Морозко слабо улыбнулся.
— Есть один трюк, — ей показалось, или он задержался взглядом на ее лице? Талисман тяжело висел на горле. — Я закую его в середине зимы, когда я сильнее всего
— Я могу тебе помочь?
— Можешь ли? — сказал Морозко с тенью удивления. — Дитя, полукровка без обучения? Ты ничего не знаешь о законах, о бое, о магии. Как ты мне
— Я поддерживала жизнь домового, — возразила Вася. — Я отгоняла упырей от очага.
— Молодец, — сказал Морозко. — Новорожденный упырь, убитый при свете дня, едва живой домовой, девушка, что глупо убежала в заснеженный лес.
Вася сглотнула.
— У меня есть талисман, — сказала она. — Моя няня отдала его мне. Передала от отца. Он помог в ночь, когда пришли упыри. Может помочь еще раз, — она подняла сапфир из — под туники. Он был холодным и тяжелым в ее ладони. Когда она повернула его в огню, серебристо — синий камень вспыхнул шестиконечной звездой.
Ей показалось, или он немного побледнел? Его губы сжались, глаза были глубокими и бесцветными, как вода.
— Побрякушка, — сказал Морозко. — Старая хрупкая магия как щит для дитя. Это не поможет против Медведя, — но он смотрел на кулон.
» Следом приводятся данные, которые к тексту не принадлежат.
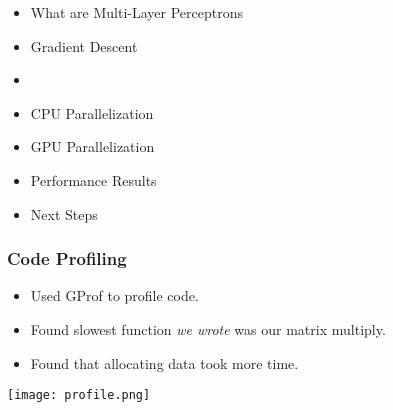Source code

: \begin{frame}
\begin{itemize}
    \item What are Multi-Layer Perceptrons
    \item Gradient Descent
    \item \textbf{\color{red}{Code Profiling}}
    \item CPU Parallelization
    \item GPU Parallelization
    \item Performance Results 
    \item Next Steps
\end{itemize}
\end{frame}


\begin{frame}
    \frametitle{Code Profiling}
    \begin{itemize}
        \item Used GProf to profile code.
        \item Found slowest function \textit{we wrote} was our matrix multiply.
        \item Found that allocating data took more time. 
    \end{itemize}
    \texttt{[image: profile.png]}
\end{frame}

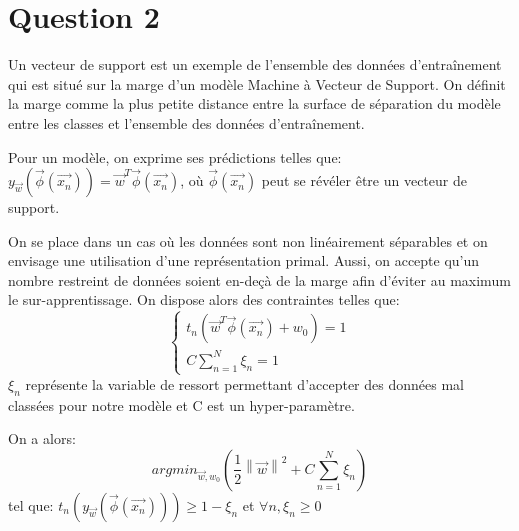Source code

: \section{Question 2}
Un vecteur de support est un exemple de l'ensemble des données d'entraînement qui est situé sur la marge d'un modèle Machine à Vecteur de Support. On définit la marge comme la plus petite distance entre la surface de séparation du modèle entre les classes et l'ensemble des données d'entraînement. 

Pour un modèle, on exprime ses prédictions telles que: $y_{\overrightarrow{w}}(\overrightarrow{\phi}(\overrightarrow{x_n})) = \overrightarrow{w}^T \overrightarrow{\phi}(\overrightarrow{x_n})$, où $\overrightarrow{\phi}(\overrightarrow{x_n})$ peut se révéler être un vecteur de support.

On se place dans un cas où les données sont non linéairement séparables et on envisage une utilisation d'une représentation primal. Aussi, on accepte qu'un nombre restreint de données soient en-deçà de la marge afin d'éviter au maximum le sur-apprentissage.
On dispose alors des contraintes telles que:
\begin{equation}
\begin{cases}
      t_n\left(\overrightarrow{w}^T \overrightarrow{\phi}(\overrightarrow{x_n}) + w_0\right) = 1 \\
      C \sum_{n=1}^N \xi_n = 1
\end{cases}       
\end{equation}
$\xi_n$ représente la variable de ressort permettant d'accepter des données mal classées pour notre modèle et C est un hyper-paramètre.

On a alors:
\begin{equation}
	argmin_{\overrightarrow{w}, w_0} \left(\frac{1}{2} \left\lVert\overrightarrow{w}\right\rVert^2 + C \sum_{n=1}^N \xi_n \right)
    \label{eq:fin_develop_1}
\end{equation}
tel que: $t_n\left(y_{\overrightarrow{w}}(\overrightarrow{\phi}(\overrightarrow{x_n}))\right) \geqslant 1 - \xi_n $ et $\forall n, \xi_n \geqslant 0 $

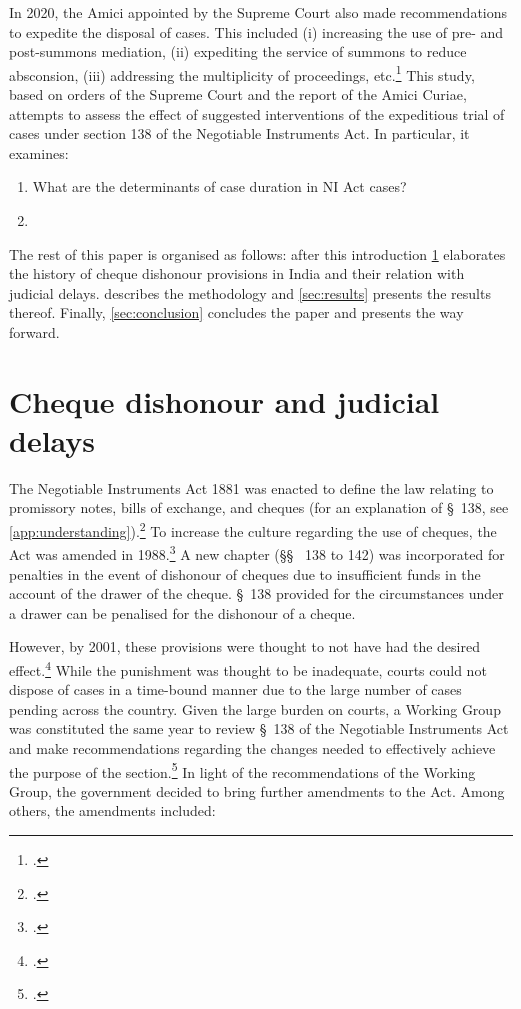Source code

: In 2020, the Amici appointed by the Supreme Court also made recommendations to expedite the disposal of cases. This included (i) increasing the use of pre- and post-summons mediation, (ii) expediting the service of summons to reduce absconsion, (iii) addressing the multiplicity of proceedings, etc.\footcite{amicus2020_submission} This study, based on orders of the Supreme Court and the report of the Amici Curiae, attempts to assess the effect of suggested interventions of the expeditious trial of cases under section 138 of the Negotiable Instruments Act. In particular, it examines:

\begin{enumerate}
 \item What are the determinants of case duration in NI Act cases?
 \item 
\end{enumerate}

The rest of this paper is organised as follows: after this introduction \cref{sec:history} elaborates the history of cheque dishonour provisions in India and their relation with judicial delays.  describes the methodology and \cref{sec:results} presents the results thereof. Finally, \cref{sec:conclusion} concludes the paper and presents the way forward.

\section{Cheque dishonour and judicial delays}
\label{sec:history}

The Negotiable Instruments Act 1881 was enacted to define the law relating to promissory notes, bills of exchange, and cheques (for an explanation of \S~138, see \cref{app:understanding}).\footcite{ind1881_niAct} To increase the culture regarding the use of cheques, the Act was amended in 1988.\footcite{niAmend1988} A new chapter (\S\S~ 138 to 142) was incorporated for penalties in the event of dishonour of cheques due to insufficient funds in the account of the drawer of the cheque. \S~138 provided for the circumstances under a drawer can be penalised for the dishonour of a cheque.

However, by 2001, these provisions were thought to not have had the desired effect.\footcite{stdcomm2001_138niAct} While the punishment was thought to be inadequate, courts could not dispose of cases in a time-bound manner due to the large number of cases pending across the country. Given the large burden on courts, a Working Group was constituted the same year to review \S~138 of the Negotiable Instruments Act and make recommendations regarding the changes needed to effectively achieve the purpose of the section.\footcite{wg2001_138} In light of the recommendations of the Working Group, the government decided to bring further amendments to the Act. Among others, the amendments included:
Вася не видела. Она опустила кулон и склонилась.
— Всю жизнь, — сказала она, — мне говорили, куда идти. Говорили, как жить и как умирать. Я должна быть служанкой мужчины и кобылицей для его наслаждений или скрыться в стенах и отдать плоть холодному молчаливому богу. Я бы пошла в пасть ада, но сделала бы это по своей воле. Я лучше умерла бы в лесу, чем жила бы сто лет так, как мне указали. Прошу. Прошу, дай помочь тебе.
На миг Морозко замешкался.
— Ты не слышала меня? — сказал он. — Если Медведь получит твою жизнь, он будет свободен, и я ничего не смогу поделать. Лучше держись от него подальше. Ты просто девица. Иди домой, где безопасно. Это мне поможет больше. Носи свой камень. Не уезжай в монастырь, — она не видела, как он сжал губы. — Будет тебе мужчина. Я прослежу. Я дам тебе приданое, как от князя, как из сказки. Это тебе понравится? Золото на руках и горле и лучшее приданое во всей Руси?
Вася резко встала, и стул рухнул на пол. Она не могла подобрать слова, и она выбежала в ночь босиком и с непокрытой головой. Соловей хмуро посмотрел на Морозко и последовал за ней.
Дом остался в тишине, только трещал огонь.
«Это было плохо», — сказала кобылица.
— Я ошибся? — сказал Морозко. — Ей лучше быть дома. Ее брат защитит ее. Медведь будет скован. У нее будет мужчина, она будет жить в безопасности. Она должна носить камень. Она должна прожить долго и помнить. Я не дам ей рисковать жизнью. Ты знаешь, что на кону.
«Ты отрицаешь, какая она. Она увянет».
— Она юна. Она подстроится.
Кобылица промолчала.
* * *
Вася не знала, как долго ехала. Соловей догнал ее в снегу, она слепо забралась на его спину. Она бы ехала вечно, но конь вернул ее к еловой роще. Дом среди елей трепетал перед глазами.
Соловей тряхнул гривой.
«Слезай, — сказал он. — Там огонь. Ты замерзла и устала. Ты напугана».
— Я не напугана! — рявкнула Вася, но слезла со спины коня. Она вздрогнула, когда ноги ударились о снег. Хромая, она прошла меж елей к знакомому порогу. Огонь стал ярче в печи. Вася сняла мокрую верхнюю одежду, не заметила тихих слуг, что забрали вещи. Она как — то добралась до огня. Она опустилась на стул. Морозко и белая кобылица пропали.